The IOTA DC-DC converters go off line when I turn off the ignition. These 
units would under charge this battery at 13.5 volts or over charge it at 
14.5 volts.

Every time I plug in the AC, I just fold down the rear gate and push the 
switch for 12 volt deep cycle and what ever ampere you want.

See http://go-ev.net/pics/011.html how this charger looks like.

I got this charger from Wal-Mart for about $40.00 back in 2002.

Roland




----- Original Message ----- 
From: "Collin Kidder" <[email protected]>
To: <[email protected]>
Sent: Wednesday, November 11, 2009 1:04 PM
Subject: [EVDL] DC battery charger


> I've got a car with lithium ion batteries in a 370V pack. I've got a DC
> converter to go from that to 13.5V for the normal car stuff. I'd like to
> also put a 12V battery in as well to allow for better surge support,
> running acc while the car is off, etc. My DC/DC converter is not meant
> to be used as a battery charger. If I never let the 12V battery get very
> low I could possibly cheat and just send 13.5V to the battery and let it
> charge. But if the battery ever gets low it would overload the DC
> converter. So, is there a good option (and hopefully cheap) option to
> add a DC powered battery charger? (12V output. Amp output doesn't need
> to be very high)
>
> Part of the trouble is that 370V is quite high.
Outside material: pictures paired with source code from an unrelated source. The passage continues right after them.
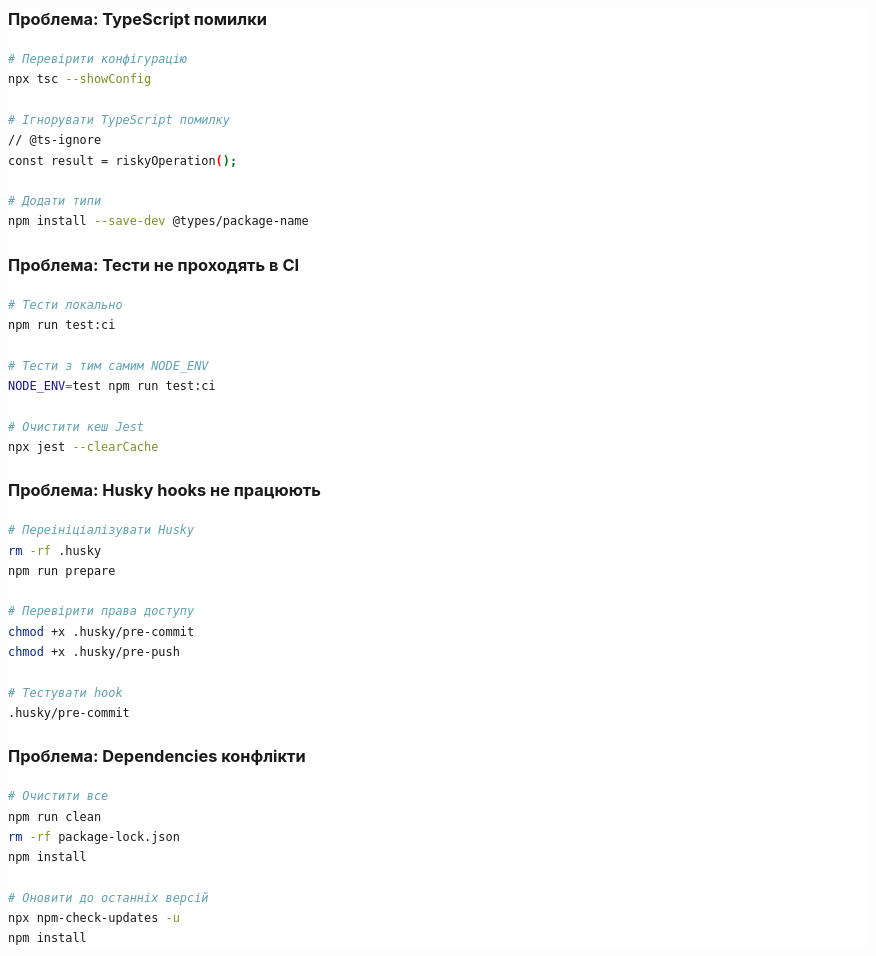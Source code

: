 ### Проблема: TypeScript помилки

```bash
# Перевірити конфігурацію
npx tsc --showConfig

# Ігнорувати TypeScript помилку
// @ts-ignore
const result = riskyOperation();

# Додати типи
npm install --save-dev @types/package-name
```

### Проблема: Тести не проходять в CI

```bash
# Тести локально
npm run test:ci

# Тести з тим самим NODE_ENV
NODE_ENV=test npm run test:ci

# Очистити кеш Jest
npx jest --clearCache
```

### Проблема: Husky hooks не працюють

```bash
# Переініціалізувати Husky
rm -rf .husky
npm run prepare

# Перевірити права доступу
chmod +x .husky/pre-commit
chmod +x .husky/pre-push

# Тестувати hook
.husky/pre-commit
```

### Проблема: Dependencies конфлікти

```bash
# Очистити все
npm run clean
rm -rf package-lock.json
npm install

# Оновити до останніх версій
npx npm-check-updates -u
npm install
```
Not very many DC
> converters or 12V battery chargers support that sort of input.
>
> I have thought about using diodes and a 6ohm power resistor to make a
> sort of makeshift 2A charger and source isolation circuit. It'd be crude
> but I think it's workable with only 2 power diodes and one power
> resistor. Is there any reason such a simple solution to the problem
> would be undesirable? I could draw something up real quick in a
> schematic editor if it would help to visualize what I'm thinking of
> doing here.
>
> _______________________________________________
> General EVDL support: http://evdl.org/help/
> Usage guidelines: http://evdl.org/help/index.html#conv
> Archives: http://evdl.org/archive/
> Subscription options: http://lists.sjsu.edu/mailman/listinfo/ev
>
> 

_______________________________________________
General support: http://evdl.org/help/
Unsubscribe: http://www.evdl.org/help/index.html#usub
Usage guidelines: http://evdl.org/help/index.html#conv
Archive / Forum: http://evdl.org/archive/
Subscription options: http://lists.sjsu.edu/mailman/listinfo/ev


----------



## EVDL List (Jul 27, 2007)

Ok, so put in the 12V. battery, also an automatic charger from 120 ACV to
recharge that battery when you are charging your pack. Now connect the
output of the DC/DC and the 12V. battery to a "Combiner" like the RV guys
use to isolate two 12 V. sources (Basically two suitable Schotkey Diodes) so
which ever 12v. source is higher voltage will supply the load. And the DC/DC
won't try to recharge the 12 V. battery, and it gets recharged when you
charge the pack. I'm thinking this is an inexpensive and viable way to
accomplish your desired effect. [call me if the description doesn't make
sense.]
Regards,
Dennis Miles, (Director)
Electric Vehicle Technical Institute Inc.
Tampa Bay Region, Florida, USA
Phone (863) 289 - 0690



> Collin Kidder <[email protected]> wrote:
> 
> > I've got a car with lithium ion batteries in a 370V pack. I've got a DC
> > converter to go from that to 13.5V for the normal car stuff. I'd like to
> ...


----------



## EVDL List (Jul 27, 2007)

*Re: [EVDL] DC Battery Charger*

(hopefully this threads right. I'm posting from the forum interface and it
didn't have my thread in it for some reason...)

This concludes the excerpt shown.